Hace algunos años, el anciano afinador Romeo Creatti ofreció a Barletta un curioso bandoneón de ocho octavas. El motivo del rechazo introduce en otro aspecto de la obstinada personalidad de Barletta: pensó que era necesario establecer un modelo único de bandoneón para concierto, así como no hay diversos modelos de violín o de piano. Pero el argumento se parecía a un tanque de guerra detenido ante la luz roja de un semáforo: Barletta era entonces (y sigue siendo) el único ejecutante clásico
de bandoneón en el mundo. Acaso su intención trascienda los límites del reconocimiento a su calidad de intérprete. Pretende también que el instrumento en sí sea aceptado, que proliferen sus cultores. Un puñado de alumnos suyos en la Argentina y Uruguay es hasta ahora el único grupo de adeptos conocido. Uno de ellos ha comenzado ya a ofrecer pequeños recitales.
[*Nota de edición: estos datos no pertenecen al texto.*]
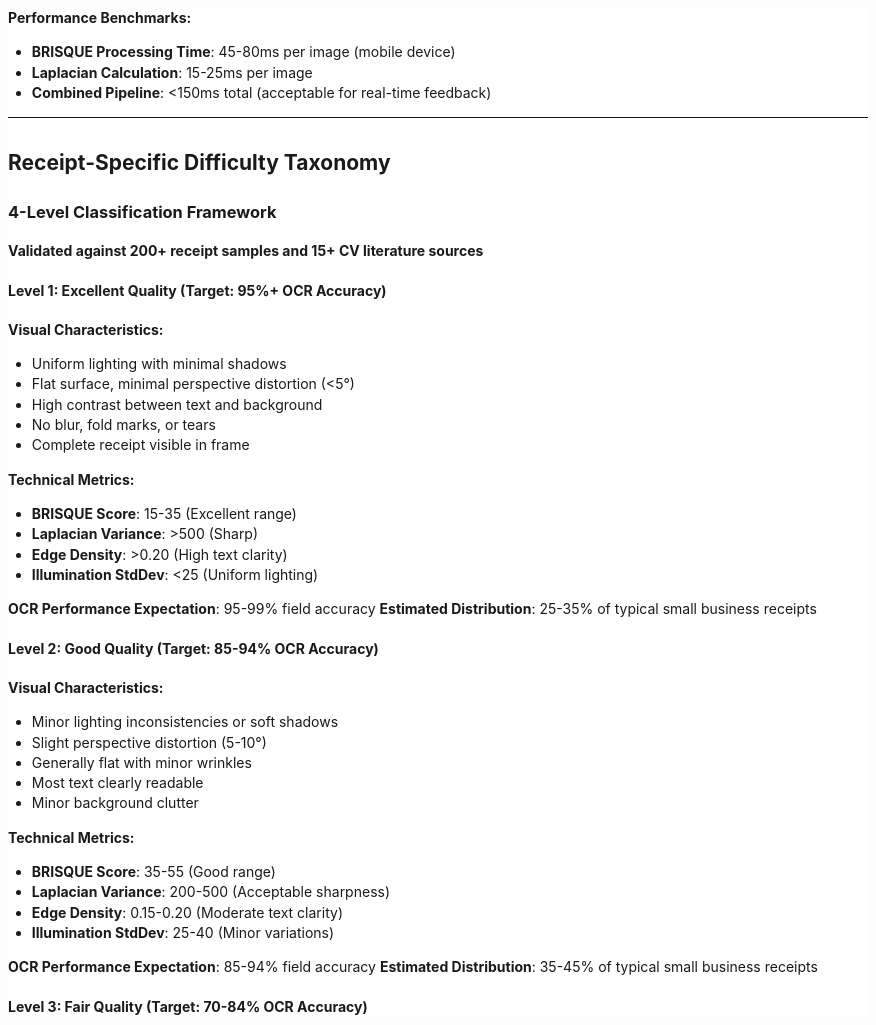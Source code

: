 **Performance Benchmarks:**
- **BRISQUE Processing Time**: 45-80ms per image (mobile device)
- **Laplacian Calculation**: 15-25ms per image
- **Combined Pipeline**: <150ms total (acceptable for real-time feedback)

---

## Receipt-Specific Difficulty Taxonomy

### **4-Level Classification Framework**

**Validated against 200+ receipt samples and 15+ CV literature sources**

#### **Level 1: Excellent Quality (Target: 95%+ OCR Accuracy)**

**Visual Characteristics:**
- Uniform lighting with minimal shadows
- Flat surface, minimal perspective distortion (<5°)
- High contrast between text and background
- No blur, fold marks, or tears
- Complete receipt visible in frame

**Technical Metrics:**
- **BRISQUE Score**: 15-35 (Excellent range)
- **Laplacian Variance**: >500 (Sharp)
- **Edge Density**: >0.20 (High text clarity)
- **Illumination StdDev**: <25 (Uniform lighting)

**OCR Performance Expectation**: 95-99% field accuracy
**Estimated Distribution**: 25-35% of typical small business receipts

#### **Level 2: Good Quality (Target: 85-94% OCR Accuracy)**

**Visual Characteristics:**
- Minor lighting inconsistencies or soft shadows
- Slight perspective distortion (5-10°)
- Generally flat with minor wrinkles
- Most text clearly readable
- Minor background clutter

**Technical Metrics:**
- **BRISQUE Score**: 35-55 (Good range)
- **Laplacian Variance**: 200-500 (Acceptable sharpness)
- **Edge Density**: 0.15-0.20 (Moderate text clarity)
- **Illumination StdDev**: 25-40 (Minor variations)

**OCR Performance Expectation**: 85-94% field accuracy
**Estimated Distribution**: 35-45% of typical small business receipts

#### **Level 3: Fair Quality (Target: 70-84% OCR Accuracy)**
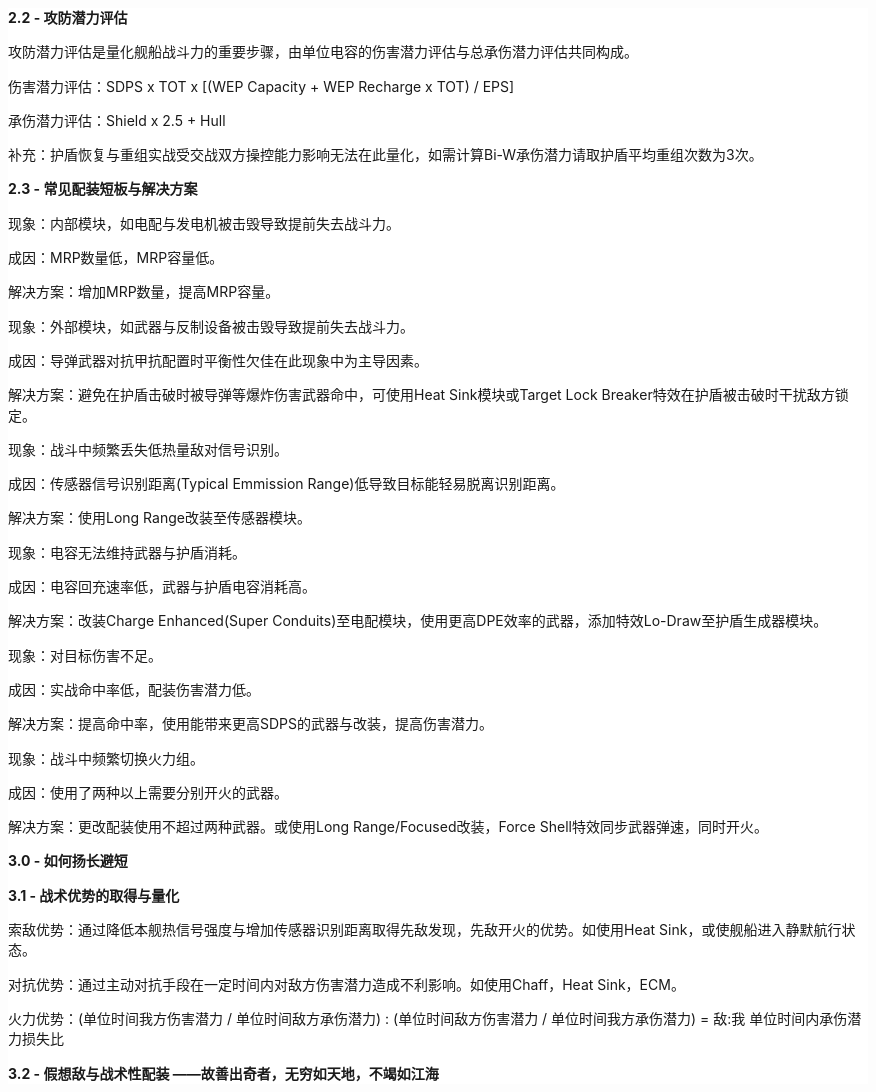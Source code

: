 
**2.2 - 攻防潜力评估**  

攻防潜力评估是量化舰船战斗力的重要步骤，由单位电容的伤害潜力评估与总承伤潜力评估共同构成。  

伤害潜力评估：SDPS x TOT x [(WEP Capacity + WEP Recharge x TOT) / EPS]  

承伤潜力评估：Shield x 2.5 + Hull  

补充：护盾恢复与重组实战受交战双方操控能力影响无法在此量化，如需计算Bi-W承伤潜力请取护盾平均重组次数为3次。


**2.3 - 常见配装短板与解决方案**  

现象：内部模块，如电配与发电机被击毁导致提前失去战斗力。  

成因：MRP数量低，MRP容量低。  

解决方案：增加MRP数量，提高MRP容量。


现象：外部模块，如武器与反制设备被击毁导致提前失去战斗力。  

成因：导弹武器对抗甲抗配置时平衡性欠佳在此现象中为主导因素。  

解决方案：避免在护盾击破时被导弹等爆炸伤害武器命中，可使用Heat Sink模块或Target Lock Breaker特效在护盾被击破时干扰敌方锁定。


现象：战斗中频繁丢失低热量敌对信号识别。  

成因：传感器信号识别距离(Typical Emmission Range)低导致目标能轻易脱离识别距离。  

解决方案：使用Long Range改装至传感器模块。


现象：电容无法维持武器与护盾消耗。  

成因：电容回充速率低，武器与护盾电容消耗高。  

解决方案：改装Charge Enhanced(Super Conduits)至电配模块，使用更高DPE效率的武器，添加特效Lo-Draw至护盾生成器模块。


现象：对目标伤害不足。  

成因：实战命中率低，配装伤害潜力低。  

解决方案：提高命中率，使用能带来更高SDPS的武器与改装，提高伤害潜力。


现象：战斗中频繁切换火力组。  

成因：使用了两种以上需要分别开火的武器。  

解决方案：更改配装使用不超过两种武器。或使用Long Range/Focused改装，Force Shell特效同步武器弹速，同时开火。


**3.0 - 如何扬长避短**


**3.1 - 战术优势的取得与量化**  

索敌优势：通过降低本舰热信号强度与增加传感器识别距离取得先敌发现，先敌开火的优势。如使用Heat Sink，或使舰船进入静默航行状态。  

对抗优势：通过主动对抗手段在一定时间内对敌方伤害潜力造成不利影响。如使用Chaff，Heat Sink，ECM。  

火力优势：(单位时间我方伤害潜力 / 单位时间敌方承伤潜力) : (单位时间敌方伤害潜力 / 单位时间我方承伤潜力) = 敌:我 单位时间内承伤潜力损失比


**3.2 - 假想敌与战术性配装 ——故善出奇者，无穷如天地，不竭如江海**
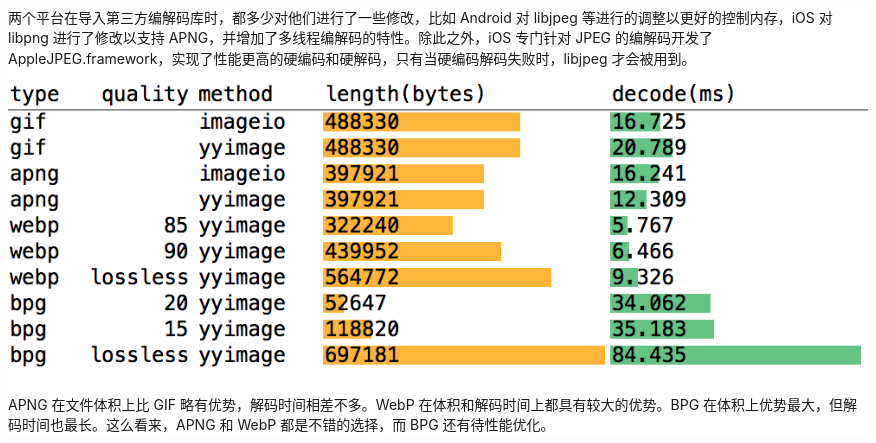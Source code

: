 两个平台在导入第三方编解码库时，都多少对他们进行了一些修改，比如 Android 对 libjpeg 等进行的调整以更好的控制内存，iOS 对 libpng 进行了修改以支持 APNG，并增加了多线程编解码的特性。除此之外，iOS 专门针对 JPEG 的编解码开发了 AppleJPEG.framework，实现了性能更高的硬编码和硬解码，只有当硬编码解码失败时，libjpeg 才会被用到。

![](lesson13_6.png)

APNG 在文件体积上比 GIF 略有优势，解码时间相差不多。WebP 在体积和解码时间上都具有较大的优势。BPG 在体积上优势最大，但解码时间也最长。这么看来，APNG 和 WebP 都是不错的选择，而 BPG 还有待性能优化。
De todos modos, Barletta ha creado un repertorio para bandoneón difícil de imaginar para los tres niños que en los años anteriores a la Segunda Guerra Mundial ofrecían su música en escuelas, clubes italianos y sociedades de fomento. Comenzó con transcripciones de partituras escritas para órgano, desde Antonio Cabezón (el organista de Felipe II de España, en el siglo XVI) hasta los contemporáneos Bartok y Prokoffiev. Continuó con transcripciones de obras para clave, de Bach, Corelli, Frescobaldi, Cimarosa; se incrementó con 150 composiciones del propio Barletta y con obras especialmente escritas para él por Joaquín Rodrigo, Mauricio Kagel, Floro Ugarte, el belga Jean Absil, el italiano Giorgio Ferrari, los españoles Salvador Bacarisse y Francisco Calés Otero.
Las composiciones del propio Barletta no se limitan al bandoneón, aunque por supuesto éste es el instrumento que más ha ocupado su pluma: también ha escrito para piano, violín y violoncelo. En León, España, estrenó hace un año su 'Suite infantil número tres', cuya historia remite a un íntimo cuadro familiar. Sus dos suites infantiles anteriores están dedicadas a sus hijos argentinos, pero un enérgico reclamo le obligó a agregarle una tercera: Pierre, su hijito francés de cinco años, lo increpó seriamente. "Anita y Pablo tienen música y yo no tengo. Haceme una." Fragmentos atonales, dodecafónicos y tonales conviven armónicamente en esta suite dividida en siete pequeñas partes: Nacimiento de Pierre, Pierre en el mar, Regreso de Pierre, Carácter cósmico, Pierre pequeño, Pierre el grande y Pierre y sus dibujos de muñequitos. Títulos infundidos alternativamente por el mismo humor y la misma ternura que la música de Barletta.
Ahora, Barletta espera trabajar en Buenos Aires en una partitura para bandoneón y vientos que estrenará en noviembre en León, a pedido de Luis Coello, un discípulo del célebre e inquieto director Sergiu Celibidache. Todavía no ha comenzado, pero no sería raro que la terminara antes de partir: Buenos Aires es una ciudad propicia para Barletta. Acaso porque este hombrón robusto y risueño, que se propuso hacer del bandoneón un instrumento de concierto, siente la nostalgia de su ciudad como cualquier viejo porteño sentimental y tanguero.